*** Opening of TASK DATA ***

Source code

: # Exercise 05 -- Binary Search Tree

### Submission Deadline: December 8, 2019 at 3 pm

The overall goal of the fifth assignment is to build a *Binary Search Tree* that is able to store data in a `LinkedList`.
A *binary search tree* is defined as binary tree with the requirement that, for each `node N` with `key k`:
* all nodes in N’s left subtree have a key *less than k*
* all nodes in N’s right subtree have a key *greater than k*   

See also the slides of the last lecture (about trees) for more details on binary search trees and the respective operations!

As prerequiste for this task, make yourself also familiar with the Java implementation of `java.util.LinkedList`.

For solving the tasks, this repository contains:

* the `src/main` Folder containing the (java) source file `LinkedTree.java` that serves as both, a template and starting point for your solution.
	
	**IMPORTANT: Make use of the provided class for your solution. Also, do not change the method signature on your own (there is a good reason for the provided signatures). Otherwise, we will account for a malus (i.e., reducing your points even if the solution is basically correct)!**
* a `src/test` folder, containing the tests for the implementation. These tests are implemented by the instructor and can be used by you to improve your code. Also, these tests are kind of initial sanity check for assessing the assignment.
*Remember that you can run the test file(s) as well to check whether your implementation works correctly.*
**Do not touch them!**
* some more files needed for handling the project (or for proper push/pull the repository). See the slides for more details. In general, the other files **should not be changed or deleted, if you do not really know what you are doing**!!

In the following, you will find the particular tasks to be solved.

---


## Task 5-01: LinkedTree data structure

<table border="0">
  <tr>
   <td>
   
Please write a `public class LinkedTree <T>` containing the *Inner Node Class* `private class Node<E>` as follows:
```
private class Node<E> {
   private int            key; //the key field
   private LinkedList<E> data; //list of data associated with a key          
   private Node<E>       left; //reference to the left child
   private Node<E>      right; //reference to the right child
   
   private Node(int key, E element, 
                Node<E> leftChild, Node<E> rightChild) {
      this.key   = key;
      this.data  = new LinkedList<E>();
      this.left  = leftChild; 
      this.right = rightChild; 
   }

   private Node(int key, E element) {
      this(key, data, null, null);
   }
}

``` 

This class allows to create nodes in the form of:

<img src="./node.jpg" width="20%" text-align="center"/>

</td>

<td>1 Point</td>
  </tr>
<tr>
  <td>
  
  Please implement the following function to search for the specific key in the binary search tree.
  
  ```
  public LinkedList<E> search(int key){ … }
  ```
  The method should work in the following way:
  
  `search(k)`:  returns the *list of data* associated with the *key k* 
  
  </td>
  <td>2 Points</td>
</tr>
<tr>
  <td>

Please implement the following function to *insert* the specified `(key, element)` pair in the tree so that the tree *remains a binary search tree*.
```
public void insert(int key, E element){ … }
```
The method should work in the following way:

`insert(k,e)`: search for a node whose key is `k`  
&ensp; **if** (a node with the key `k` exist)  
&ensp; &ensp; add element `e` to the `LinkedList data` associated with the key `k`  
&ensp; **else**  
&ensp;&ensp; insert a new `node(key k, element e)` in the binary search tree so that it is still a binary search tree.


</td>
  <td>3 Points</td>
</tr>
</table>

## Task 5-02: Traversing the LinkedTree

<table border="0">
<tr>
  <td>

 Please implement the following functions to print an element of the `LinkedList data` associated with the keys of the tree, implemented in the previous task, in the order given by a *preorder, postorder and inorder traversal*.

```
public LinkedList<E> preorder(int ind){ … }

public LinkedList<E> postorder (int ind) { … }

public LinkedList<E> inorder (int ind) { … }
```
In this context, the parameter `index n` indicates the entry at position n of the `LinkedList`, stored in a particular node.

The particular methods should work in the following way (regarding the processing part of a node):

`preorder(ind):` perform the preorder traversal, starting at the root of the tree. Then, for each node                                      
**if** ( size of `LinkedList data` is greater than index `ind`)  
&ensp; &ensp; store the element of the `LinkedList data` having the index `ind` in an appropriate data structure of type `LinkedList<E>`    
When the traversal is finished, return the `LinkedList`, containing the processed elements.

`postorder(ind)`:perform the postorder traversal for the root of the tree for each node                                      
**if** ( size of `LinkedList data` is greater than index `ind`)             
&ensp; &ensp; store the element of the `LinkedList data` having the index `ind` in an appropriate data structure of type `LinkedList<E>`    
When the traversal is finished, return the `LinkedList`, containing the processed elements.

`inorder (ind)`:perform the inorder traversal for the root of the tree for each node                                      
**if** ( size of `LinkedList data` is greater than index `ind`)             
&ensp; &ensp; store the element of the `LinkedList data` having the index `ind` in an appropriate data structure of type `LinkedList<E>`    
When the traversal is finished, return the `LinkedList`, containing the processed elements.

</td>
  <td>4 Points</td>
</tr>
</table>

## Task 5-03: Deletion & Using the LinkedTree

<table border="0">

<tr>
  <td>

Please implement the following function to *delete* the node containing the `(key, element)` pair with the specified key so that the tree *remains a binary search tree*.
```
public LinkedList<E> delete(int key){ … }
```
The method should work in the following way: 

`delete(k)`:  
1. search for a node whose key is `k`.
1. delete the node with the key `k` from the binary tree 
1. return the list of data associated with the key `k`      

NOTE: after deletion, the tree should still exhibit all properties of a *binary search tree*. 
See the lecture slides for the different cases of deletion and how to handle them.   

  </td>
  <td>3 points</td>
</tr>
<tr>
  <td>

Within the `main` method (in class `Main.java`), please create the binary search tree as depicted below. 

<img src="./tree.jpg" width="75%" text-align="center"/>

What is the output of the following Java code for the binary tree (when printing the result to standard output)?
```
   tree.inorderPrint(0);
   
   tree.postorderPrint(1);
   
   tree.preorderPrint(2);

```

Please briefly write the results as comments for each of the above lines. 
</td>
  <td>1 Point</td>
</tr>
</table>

*** Close of TASK DATA ***

YOUR ASSIGNMENT: What are the lines from the one with "What is the" through the end of the records above? Set them down exactly, both ends included, and nothing else.

EXERCISE OUTPUT:
What is the output of the following Java code for the binary tree (when printing the result to standard output)?
```
   tree.inorderPrint(0);
   
   tree.postorderPrint(1);
   
   tree.preorderPrint(2);

```

Please briefly write the results as comments for each of the above lines. 
</td>
  <td>1 Point</td>
</tr>
</table>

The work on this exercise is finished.